START RECORDS PROVIDED

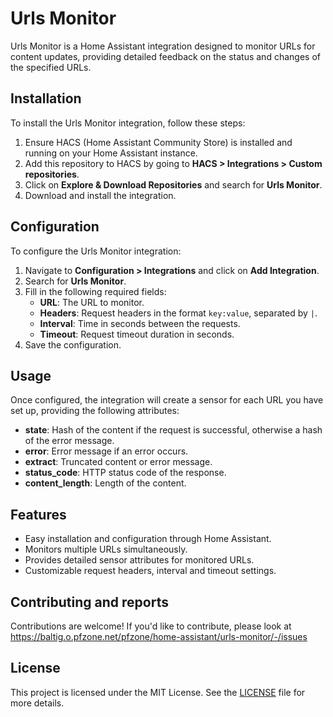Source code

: # Urls Monitor

Urls Monitor is a Home Assistant integration designed to monitor URLs for content updates, providing detailed feedback on the status and changes of the specified URLs.

## Installation

To install the Urls Monitor integration, follow these steps:

1. Ensure HACS (Home Assistant Community Store) is installed and running on your Home Assistant instance.
2. Add this repository to HACS by going to **HACS > Integrations > Custom repositories**.
3. Click on **Explore & Download Repositories** and search for **Urls Monitor**.
4. Download and install the integration.

## Configuration

To configure the Urls Monitor integration:

1. Navigate to **Configuration > Integrations** and click on **Add Integration**.
2. Search for **Urls Monitor**.
3. Fill in the following required fields:
   - **URL**: The URL to monitor.
   - **Headers**: Request headers in the format `key:value`, separated by `|`.
   - **Interval**: Time in seconds between the requests.
   - **Timeout**: Request timeout duration in seconds.
4. Save the configuration.

## Usage

Once configured, the integration will create a sensor for each URL you have set up, providing the following attributes:

- **state**: Hash of the content if the request is successful, otherwise a hash of the error message.
- **error**: Error message if an error occurs.
- **extract**: Truncated content or error message.
- **status_code**: HTTP status code of the response.
- **content_length**: Length of the content.

## Features

- Easy installation and configuration through Home Assistant.
- Monitors multiple URLs simultaneously.
- Provides detailed sensor attributes for monitored URLs.
- Customizable request headers, interval and timeout settings.

## Contributing and reports

Contributions are welcome! If you'd like to contribute, please look at <https://baltig.o.pfzone.net/pfzone/home-assistant/urls-monitor/-/issues>

## License

This project is licensed under the MIT License. See the [LICENSE](LICENSE) file for more details.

END RECORDS PROVIDED

— THE PROBLEM —
Give again, word for word, every line of the listing above from the one with "- **Interval**: Time" to the one with "Once configured, the", both inclusive, and nothing beyond them.

— RESULT FOR THIS EXERCISE —
   - **Interval**: Time in seconds between the requests.
   - **Timeout**: Request timeout duration in seconds.
4. Save the configuration.

## Usage

Once configured, the integration will create a sensor for each URL you have set up, providing the following attributes:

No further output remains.